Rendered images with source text
*** Block opens ***
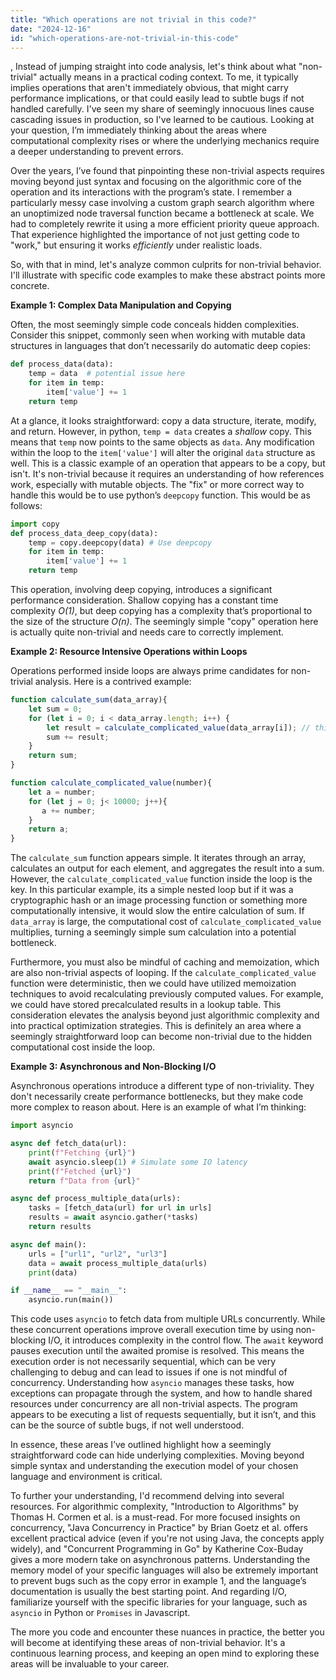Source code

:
 ```yaml
---
title: "Which operations are not trivial in this code?"
date: "2024-12-16"
id: "which-operations-are-not-trivial-in-this-code"
---
```


,  Instead of jumping straight into code analysis, let's think about what "non-trivial" actually means in a practical coding context. To me, it typically implies operations that aren't immediately obvious, that might carry performance implications, or that could easily lead to subtle bugs if not handled carefully. I've seen my share of seemingly innocuous lines cause cascading issues in production, so I've learned to be cautious. Looking at your question, I’m immediately thinking about the areas where computational complexity rises or where the underlying mechanics require a deeper understanding to prevent errors.

Over the years, I’ve found that pinpointing these non-trivial aspects requires moving beyond just syntax and focusing on the algorithmic core of the operation and its interactions with the program’s state. I remember a particularly messy case involving a custom graph search algorithm where an unoptimized node traversal function became a bottleneck at scale. We had to completely rewrite it using a more efficient priority queue approach. That experience highlighted the importance of not just getting code to "work," but ensuring it works *efficiently* under realistic loads.

So, with that in mind, let's analyze common culprits for non-trivial behavior. I'll illustrate with specific code examples to make these abstract points more concrete.

**Example 1: Complex Data Manipulation and Copying**

Often, the most seemingly simple code conceals hidden complexities. Consider this snippet, commonly seen when working with mutable data structures in languages that don’t necessarily do automatic deep copies:

```python
def process_data(data):
    temp = data  # potential issue here
    for item in temp:
        item['value'] += 1
    return temp
```

At a glance, it looks straightforward: copy a data structure, iterate, modify, and return. However, in python, `temp = data` creates a *shallow* copy. This means that `temp` now points to the same objects as `data`. Any modification within the loop to the `item['value']` will alter the original `data` structure as well. This is a classic example of an operation that appears to be a copy, but isn't. It's non-trivial because it requires an understanding of how references work, especially with mutable objects. The "fix" or more correct way to handle this would be to use python’s `deepcopy` function. This would be as follows:

```python
import copy
def process_data_deep_copy(data):
    temp = copy.deepcopy(data) # Use deepcopy
    for item in temp:
        item['value'] += 1
    return temp
```

This operation, involving deep copying, introduces a significant performance consideration. Shallow copying has a constant time complexity *O(1)*, but deep copying has a complexity that’s proportional to the size of the structure *O(n)*. The seemingly simple "copy" operation here is actually quite non-trivial and needs care to correctly implement.

**Example 2: Resource Intensive Operations within Loops**

Operations performed inside loops are always prime candidates for non-trivial analysis. Here is a contrived example:

```javascript
function calculate_sum(data_array){
    let sum = 0;
    for (let i = 0; i < data_array.length; i++) {
        let result = calculate_complicated_value(data_array[i]); // this operation is computationally expensive
        sum += result;
    }
    return sum;
}

function calculate_complicated_value(number){
    let a = number;
    for (let j = 0; j< 10000; j++){
       a += number;
    }
    return a;
}
```

The `calculate_sum` function appears simple. It iterates through an array, calculates an output for each element, and aggregates the result into a sum. However, the `calculate_complicated_value` function inside the loop is the key. In this particular example, its a simple nested loop but if it was a cryptographic hash or an image processing function or something more computationally intensive, it would slow the entire calculation of sum. If `data_array` is large, the computational cost of `calculate_complicated_value` multiplies, turning a seemingly simple sum calculation into a potential bottleneck.

Furthermore, you must also be mindful of caching and memoization, which are also non-trivial aspects of looping. If the `calculate_complicated_value` function were deterministic, then we could have utilized memoization techniques to avoid recalculating previously computed values. For example, we could have stored precalculated results in a lookup table. This consideration elevates the analysis beyond just algorithmic complexity and into practical optimization strategies. This is definitely an area where a seemingly straightforward loop can become non-trivial due to the hidden computational cost inside the loop.

**Example 3: Asynchronous and Non-Blocking I/O**

Asynchronous operations introduce a different type of non-triviality. They don't necessarily create performance bottlenecks, but they make code more complex to reason about. Here is an example of what I’m thinking:

```python
import asyncio

async def fetch_data(url):
    print(f"Fetching {url}")
    await asyncio.sleep(1) # Simulate some IO latency
    print(f"Fetched {url}")
    return f"Data from {url}"

async def process_multiple_data(urls):
    tasks = [fetch_data(url) for url in urls]
    results = await asyncio.gather(*tasks)
    return results

async def main():
    urls = ["url1", "url2", "url3"]
    data = await process_multiple_data(urls)
    print(data)

if __name__ == "__main__":
    asyncio.run(main())
```

This code uses `asyncio` to fetch data from multiple URLs concurrently. While these concurrent operations improve overall execution time by using non-blocking I/O, it introduces complexity in the control flow. The `await` keyword pauses execution until the awaited promise is resolved. This means the execution order is not necessarily sequential, which can be very challenging to debug and can lead to issues if one is not mindful of concurrency. Understanding how `asyncio` manages these tasks, how exceptions can propagate through the system, and how to handle shared resources under concurrency are all non-trivial aspects. The program appears to be executing a list of requests sequentially, but it isn’t, and this can be the source of subtle bugs, if not well understood.

In essence, these areas I’ve outlined highlight how a seemingly straightforward code can hide underlying complexities. Moving beyond simple syntax and understanding the execution model of your chosen language and environment is critical.

To further your understanding, I'd recommend delving into several resources. For algorithmic complexity, "Introduction to Algorithms" by Thomas H. Cormen et al. is a must-read. For more focused insights on concurrency, "Java Concurrency in Practice" by Brian Goetz et al. offers excellent practical advice (even if you're not using Java, the concepts apply widely), and "Concurrent Programming in Go" by Katherine Cox-Buday gives a more modern take on asynchronous patterns. Understanding the memory model of your specific languages will also be extremely important to prevent bugs such as the copy error in example 1, and the language’s documentation is usually the best starting point. And regarding I/O, familiarize yourself with the specific libraries for your language, such as `asyncio` in Python or `Promises` in Javascript.

The more you code and encounter these nuances in practice, the better you will become at identifying these areas of non-trivial behavior. It's a continuous learning process, and keeping an open mind to exploring these areas will be invaluable to your career.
*** Block closes ***
How to complete this task →
Across all the entries, count the lines that contain the word "actually" and give the number by itself.

Answer to this task →
2